# Setting fence posts with mortar/stucco mix?



## bvac (Jan 5, 2015)

I'm having a landscaper put in a small chainlink fence in my backyard. Got home today and found that he set the posts with Sakrete mortar/stucco mix (type S). That doesn't seem right to me, but I've never done either fencing or any kind of concrete work. Is it as bad as I think it is? Do I tell him to start over tomorrow?


----------



## Canarywood1 (May 5, 2012)

If it were mine i'd want them set in concrete.


----------



## Tscarborough (Mar 31, 2006)

I would question his capability to finish the project unless he was just using up old stock, i.e. did it on purpose, but the reality is that Type S mortar sets to 1800-2200 PSI in that application which is plenty strong for a normal fence. All the concrete is doing is acting as a "shim" between the post and the undisturbed dirt, the limiting factor is the dirt which probably has a compressive strength of 2-300 PSI dry.


----------



## bvac (Jan 5, 2015)

To conclude this thread, I didn't say anything about it and let the guy finish the fence. None of the posts are very sturdy, but one of them was extremely loose. I believe what happened is he tried to tension up the chain link and found that it pulled the post from the mortar, so he left it and every other section of chain link un-stretched.
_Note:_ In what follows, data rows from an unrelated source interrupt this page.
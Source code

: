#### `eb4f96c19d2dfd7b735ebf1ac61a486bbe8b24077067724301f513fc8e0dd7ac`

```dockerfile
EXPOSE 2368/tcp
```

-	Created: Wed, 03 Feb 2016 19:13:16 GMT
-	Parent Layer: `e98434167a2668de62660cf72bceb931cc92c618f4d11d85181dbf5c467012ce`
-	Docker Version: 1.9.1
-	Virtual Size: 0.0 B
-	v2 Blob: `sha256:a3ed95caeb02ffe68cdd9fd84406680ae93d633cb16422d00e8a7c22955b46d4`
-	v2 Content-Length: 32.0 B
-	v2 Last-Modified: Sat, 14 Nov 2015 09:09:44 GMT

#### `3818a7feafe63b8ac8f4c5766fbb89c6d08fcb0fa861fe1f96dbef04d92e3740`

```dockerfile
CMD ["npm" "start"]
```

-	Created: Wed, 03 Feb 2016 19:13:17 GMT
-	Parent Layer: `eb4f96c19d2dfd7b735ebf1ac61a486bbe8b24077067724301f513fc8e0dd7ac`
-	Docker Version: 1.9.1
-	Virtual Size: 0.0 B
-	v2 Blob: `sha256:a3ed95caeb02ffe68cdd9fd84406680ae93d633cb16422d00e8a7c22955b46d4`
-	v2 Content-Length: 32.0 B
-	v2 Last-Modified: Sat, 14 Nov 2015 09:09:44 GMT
Since it was bugging me, I asked him why he used mortar mix and he got pretty defensive right away, saying that he DID pour concrete and just topped it off with mortar. I've never heard of this before, so if anyone wants to chime in with why you'd pour concrete 3/4 of the way then top it off with mortar, feel free. I told the guy I wasn't very happy with the work and that I'd send him his check and be done with it.

Then sometime during the week he came by unannounced, dug around the post, and poured concrete around it.


----------



## Canarywood1 (May 5, 2012)

Case closed!!


----------